どのメーカーのモンキーのプラモデルを購入するのかでも仕上がりは多少違ってきます。

そのため、わざわざパーツを自作しなくて済む場合もあるでしょう。ただ安価なプラモデルを買った場合は、実物では透明なパーツが使用されているのに、メッキや白色の部品で表現されていることが多いです。

具体的にはウインカーやライトのレンズといった部分で、ここにクリアパーツが使われていないとリアリティがなくなります。気になる場合は自作すると良いでしょう。まず、100円均一ショップなどで売られている特殊なゴム素材を用意します。

これはお湯に浸けると好きな形にできるというものです。そこにプラモデルのウインカーやライトのレンズを押し付けて、そのままぬるま湯に入れます。すると、ゴム素材が部品の形にくぼむので、今度はその部分に透明なジェルを流し込んでパーツを作ります。

この方法ならいくらでも複製ができますし、ジェルに赤の塗料を混ぜて固めれば、テールランプなどを作ることも可能です。それからカッターで余分なところを切り取って形を整えてやれば完成です。コツとしては、ジェルを流し込む時にしっかりと押し付けることです。

これは空気が入ってしまうのを防ぐために行います。固まる前に空気が入ったことに気がついたら、爪楊枝で軽くかき混ぜましょう。

ガソリンタンクの塗装をする前の準備

モンキーに限らず、多くのバイクにはガソリンを入れるタンクがついています。そして、その部分はたいてい顔が映るほど光沢のある塗装がされているのです。プラモデルでその状態にしようとすると、単に塗料を塗るだけでは再現できません。

そこでやっておきたいのが下地作りで、まずはガソリンタンクのパーツを丁寧に洗っておきます。プラモデルのパーツは金型から外す際に油を使っていることが多く、これを取り除かないまま塗装すると剥がれやすくなるからです。

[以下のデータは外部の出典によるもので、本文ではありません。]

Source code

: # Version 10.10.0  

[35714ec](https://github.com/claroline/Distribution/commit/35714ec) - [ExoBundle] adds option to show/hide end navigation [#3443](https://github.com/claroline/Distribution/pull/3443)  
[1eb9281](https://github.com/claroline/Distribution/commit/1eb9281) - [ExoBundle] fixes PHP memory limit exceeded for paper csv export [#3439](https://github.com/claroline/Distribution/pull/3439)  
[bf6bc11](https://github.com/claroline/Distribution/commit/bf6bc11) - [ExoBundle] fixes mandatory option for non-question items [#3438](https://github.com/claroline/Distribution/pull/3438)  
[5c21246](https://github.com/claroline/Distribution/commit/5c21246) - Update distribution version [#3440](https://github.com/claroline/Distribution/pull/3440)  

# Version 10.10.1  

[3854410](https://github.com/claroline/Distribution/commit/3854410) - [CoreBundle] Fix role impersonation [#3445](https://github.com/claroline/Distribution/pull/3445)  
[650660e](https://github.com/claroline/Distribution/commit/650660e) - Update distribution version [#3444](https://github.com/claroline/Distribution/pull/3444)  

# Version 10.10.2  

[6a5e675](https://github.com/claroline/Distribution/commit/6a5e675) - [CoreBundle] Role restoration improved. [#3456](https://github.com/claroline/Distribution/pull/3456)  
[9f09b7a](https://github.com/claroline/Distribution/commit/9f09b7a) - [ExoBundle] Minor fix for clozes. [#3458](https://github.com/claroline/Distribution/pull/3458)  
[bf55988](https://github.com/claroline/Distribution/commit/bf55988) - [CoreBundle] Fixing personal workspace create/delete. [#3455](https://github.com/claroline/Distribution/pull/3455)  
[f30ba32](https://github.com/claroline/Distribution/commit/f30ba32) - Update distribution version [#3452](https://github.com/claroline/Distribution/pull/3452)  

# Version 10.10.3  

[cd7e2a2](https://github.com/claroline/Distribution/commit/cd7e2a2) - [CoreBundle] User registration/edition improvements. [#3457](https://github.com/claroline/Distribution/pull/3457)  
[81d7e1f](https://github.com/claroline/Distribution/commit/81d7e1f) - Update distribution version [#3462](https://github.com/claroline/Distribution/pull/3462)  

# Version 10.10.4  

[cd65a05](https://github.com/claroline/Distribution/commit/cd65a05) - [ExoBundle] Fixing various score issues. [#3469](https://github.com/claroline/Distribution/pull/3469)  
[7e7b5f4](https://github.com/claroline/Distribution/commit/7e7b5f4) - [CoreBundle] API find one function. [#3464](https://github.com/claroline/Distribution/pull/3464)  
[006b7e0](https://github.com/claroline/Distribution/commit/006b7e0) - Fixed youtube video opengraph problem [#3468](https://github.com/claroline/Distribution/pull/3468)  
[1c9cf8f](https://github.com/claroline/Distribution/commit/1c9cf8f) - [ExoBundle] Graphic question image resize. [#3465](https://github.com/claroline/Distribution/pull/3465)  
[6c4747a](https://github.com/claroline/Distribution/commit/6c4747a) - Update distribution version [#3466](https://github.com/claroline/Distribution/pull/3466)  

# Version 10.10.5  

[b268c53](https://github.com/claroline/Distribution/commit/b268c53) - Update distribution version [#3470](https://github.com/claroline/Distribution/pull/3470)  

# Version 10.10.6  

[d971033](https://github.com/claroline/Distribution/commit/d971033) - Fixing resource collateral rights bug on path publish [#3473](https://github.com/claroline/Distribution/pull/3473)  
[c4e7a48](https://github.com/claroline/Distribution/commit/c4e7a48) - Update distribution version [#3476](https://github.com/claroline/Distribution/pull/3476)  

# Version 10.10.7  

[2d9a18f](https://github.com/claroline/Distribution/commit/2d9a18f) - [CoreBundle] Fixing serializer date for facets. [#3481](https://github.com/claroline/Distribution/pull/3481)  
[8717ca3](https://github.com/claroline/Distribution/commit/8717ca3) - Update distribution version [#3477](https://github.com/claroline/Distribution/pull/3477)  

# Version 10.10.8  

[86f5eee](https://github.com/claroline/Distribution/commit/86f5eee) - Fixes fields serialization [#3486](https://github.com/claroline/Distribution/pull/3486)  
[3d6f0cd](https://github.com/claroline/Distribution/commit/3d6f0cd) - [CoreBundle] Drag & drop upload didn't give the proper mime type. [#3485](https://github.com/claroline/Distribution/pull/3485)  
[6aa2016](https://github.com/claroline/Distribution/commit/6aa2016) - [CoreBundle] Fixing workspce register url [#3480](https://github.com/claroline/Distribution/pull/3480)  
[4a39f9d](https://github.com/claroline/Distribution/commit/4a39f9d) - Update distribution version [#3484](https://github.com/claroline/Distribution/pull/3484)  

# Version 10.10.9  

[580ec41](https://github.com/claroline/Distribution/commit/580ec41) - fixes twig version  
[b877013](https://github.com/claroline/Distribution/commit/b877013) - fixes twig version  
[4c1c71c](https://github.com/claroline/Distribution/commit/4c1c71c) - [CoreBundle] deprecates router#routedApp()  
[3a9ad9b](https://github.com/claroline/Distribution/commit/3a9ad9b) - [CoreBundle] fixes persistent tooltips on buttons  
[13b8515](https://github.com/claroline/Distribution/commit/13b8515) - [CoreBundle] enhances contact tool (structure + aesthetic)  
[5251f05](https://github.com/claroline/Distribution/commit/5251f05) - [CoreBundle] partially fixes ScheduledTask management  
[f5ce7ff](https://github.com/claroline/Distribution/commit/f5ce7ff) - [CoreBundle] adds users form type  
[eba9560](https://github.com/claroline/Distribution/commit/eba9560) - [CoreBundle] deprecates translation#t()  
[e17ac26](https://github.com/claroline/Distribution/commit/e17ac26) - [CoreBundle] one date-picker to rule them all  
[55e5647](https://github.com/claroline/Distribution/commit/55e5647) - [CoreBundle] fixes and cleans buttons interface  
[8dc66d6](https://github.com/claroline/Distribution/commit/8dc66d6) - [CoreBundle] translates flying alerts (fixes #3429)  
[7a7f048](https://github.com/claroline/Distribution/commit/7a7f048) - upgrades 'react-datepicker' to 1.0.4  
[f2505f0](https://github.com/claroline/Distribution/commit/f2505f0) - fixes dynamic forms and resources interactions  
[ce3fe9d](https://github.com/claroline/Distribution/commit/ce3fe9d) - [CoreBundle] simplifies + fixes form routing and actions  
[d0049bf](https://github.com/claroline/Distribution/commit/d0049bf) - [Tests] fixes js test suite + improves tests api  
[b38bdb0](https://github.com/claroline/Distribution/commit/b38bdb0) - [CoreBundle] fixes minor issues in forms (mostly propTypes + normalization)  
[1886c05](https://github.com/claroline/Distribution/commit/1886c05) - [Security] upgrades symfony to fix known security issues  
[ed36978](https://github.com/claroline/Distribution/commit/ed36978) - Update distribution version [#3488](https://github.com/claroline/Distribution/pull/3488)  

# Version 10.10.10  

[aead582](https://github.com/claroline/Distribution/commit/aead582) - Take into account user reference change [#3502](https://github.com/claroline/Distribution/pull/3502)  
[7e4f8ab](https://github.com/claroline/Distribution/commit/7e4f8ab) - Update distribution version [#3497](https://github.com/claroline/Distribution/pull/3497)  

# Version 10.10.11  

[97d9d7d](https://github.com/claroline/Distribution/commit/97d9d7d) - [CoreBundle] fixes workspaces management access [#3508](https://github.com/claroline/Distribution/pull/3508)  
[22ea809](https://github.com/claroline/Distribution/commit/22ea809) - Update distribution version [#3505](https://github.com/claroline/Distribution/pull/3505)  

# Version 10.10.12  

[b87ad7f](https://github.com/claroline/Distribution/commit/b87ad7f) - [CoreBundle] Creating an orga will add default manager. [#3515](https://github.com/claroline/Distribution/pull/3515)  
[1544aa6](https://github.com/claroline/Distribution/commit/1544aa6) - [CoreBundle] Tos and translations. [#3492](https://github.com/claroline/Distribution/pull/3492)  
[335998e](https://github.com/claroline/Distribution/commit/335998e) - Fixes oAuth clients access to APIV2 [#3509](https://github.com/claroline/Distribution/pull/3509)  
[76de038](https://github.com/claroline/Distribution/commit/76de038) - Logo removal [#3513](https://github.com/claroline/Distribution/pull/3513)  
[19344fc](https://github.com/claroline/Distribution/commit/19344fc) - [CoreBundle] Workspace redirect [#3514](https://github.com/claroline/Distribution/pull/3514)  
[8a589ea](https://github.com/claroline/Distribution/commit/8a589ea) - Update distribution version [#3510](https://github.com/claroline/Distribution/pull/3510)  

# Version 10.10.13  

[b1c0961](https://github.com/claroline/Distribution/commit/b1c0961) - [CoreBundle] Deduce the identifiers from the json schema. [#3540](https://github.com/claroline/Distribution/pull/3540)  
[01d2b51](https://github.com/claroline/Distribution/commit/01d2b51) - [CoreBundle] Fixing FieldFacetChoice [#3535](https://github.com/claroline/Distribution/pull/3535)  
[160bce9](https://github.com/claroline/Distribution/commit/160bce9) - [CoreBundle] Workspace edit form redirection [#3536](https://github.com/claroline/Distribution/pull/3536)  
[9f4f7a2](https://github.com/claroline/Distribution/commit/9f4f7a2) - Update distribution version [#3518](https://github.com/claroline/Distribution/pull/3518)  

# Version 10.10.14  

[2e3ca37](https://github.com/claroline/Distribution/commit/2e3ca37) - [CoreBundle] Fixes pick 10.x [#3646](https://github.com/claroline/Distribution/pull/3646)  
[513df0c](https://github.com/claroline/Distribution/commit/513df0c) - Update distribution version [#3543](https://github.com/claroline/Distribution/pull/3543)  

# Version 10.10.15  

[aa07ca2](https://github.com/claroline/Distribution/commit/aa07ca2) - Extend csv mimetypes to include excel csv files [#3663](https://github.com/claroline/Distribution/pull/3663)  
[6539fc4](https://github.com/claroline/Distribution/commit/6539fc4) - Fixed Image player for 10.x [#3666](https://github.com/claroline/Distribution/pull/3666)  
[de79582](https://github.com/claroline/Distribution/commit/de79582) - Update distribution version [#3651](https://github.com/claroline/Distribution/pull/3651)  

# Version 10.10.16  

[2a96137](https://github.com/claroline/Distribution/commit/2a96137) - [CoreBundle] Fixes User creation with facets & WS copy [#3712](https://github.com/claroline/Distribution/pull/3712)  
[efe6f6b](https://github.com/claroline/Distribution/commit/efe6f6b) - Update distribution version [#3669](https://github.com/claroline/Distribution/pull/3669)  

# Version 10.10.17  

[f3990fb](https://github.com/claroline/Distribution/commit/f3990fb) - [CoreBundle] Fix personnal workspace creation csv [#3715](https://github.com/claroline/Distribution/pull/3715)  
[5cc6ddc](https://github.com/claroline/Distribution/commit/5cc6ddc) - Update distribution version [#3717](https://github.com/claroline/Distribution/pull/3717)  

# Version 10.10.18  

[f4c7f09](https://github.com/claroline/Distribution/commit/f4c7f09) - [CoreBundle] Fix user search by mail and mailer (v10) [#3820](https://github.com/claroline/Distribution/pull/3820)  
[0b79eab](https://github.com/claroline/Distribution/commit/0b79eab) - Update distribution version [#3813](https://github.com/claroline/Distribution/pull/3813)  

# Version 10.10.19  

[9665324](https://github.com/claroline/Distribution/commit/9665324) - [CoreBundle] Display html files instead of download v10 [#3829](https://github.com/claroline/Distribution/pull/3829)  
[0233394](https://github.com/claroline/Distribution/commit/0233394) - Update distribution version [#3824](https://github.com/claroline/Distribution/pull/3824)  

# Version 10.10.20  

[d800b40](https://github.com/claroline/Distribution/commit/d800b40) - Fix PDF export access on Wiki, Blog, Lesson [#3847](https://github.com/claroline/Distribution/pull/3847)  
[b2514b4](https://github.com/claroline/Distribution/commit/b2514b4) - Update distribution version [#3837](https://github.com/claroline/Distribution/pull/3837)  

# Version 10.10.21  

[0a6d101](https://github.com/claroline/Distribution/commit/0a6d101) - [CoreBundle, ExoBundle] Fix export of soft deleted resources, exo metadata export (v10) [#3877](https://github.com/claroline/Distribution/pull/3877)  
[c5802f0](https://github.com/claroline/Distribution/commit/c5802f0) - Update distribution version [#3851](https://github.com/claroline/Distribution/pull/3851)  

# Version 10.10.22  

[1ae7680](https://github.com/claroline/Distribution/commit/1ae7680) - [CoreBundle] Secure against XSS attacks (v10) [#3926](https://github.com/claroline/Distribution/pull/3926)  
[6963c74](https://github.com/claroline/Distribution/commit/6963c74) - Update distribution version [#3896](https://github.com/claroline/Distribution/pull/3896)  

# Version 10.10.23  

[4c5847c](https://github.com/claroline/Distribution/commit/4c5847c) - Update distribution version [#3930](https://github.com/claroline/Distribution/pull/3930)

洗う時にも特殊な洗剤は必要なく、食器を洗う時に使っている中性洗剤で十分です。水で洗剤を洗い流して水気を取り除いたら、次にやっておきたいのが傷の補修です。日本のメーカーのプラモデルはとてもきれいなので、一見すると気がつかないことが多いです。

そのため、サーフェイサーと呼ばれるスプレーを吹き付けます。本来塗料が剥がれにくくするために使用するものですが、わずかな凹みなども目立たせることができます。こすったような傷であれば、サンドペーパーで削ってやればたいていは消せます。

もしも大きな凹みがある場合は、パテという乾燥すると硬化する粘土で埋めて、平らになるまでサンドペーパーで削りましょう。

実際に塗装する時のコツ

傷や凹みを消すことができたら、再び洗浄してサーフェイサーを吹き付けます。その後いよいよ塗料を塗っていくのですが、ここで覚えておきたいのが鮮やかな色を使用する場合です。例えば、黒や紺色で塗装するなら気にする必要はありません。

しかし、赤や黄色、ピンクといった明るい色を使うなら、サーフェイサーを吹き付けたらさらに白色の塗料を塗りましょう。この工程を省くときれいに発色しなくなってしまいます。反対に少し明度を抑えたいなら、シルバーのサーフェイサーを吹き付けておくと良いでしょう。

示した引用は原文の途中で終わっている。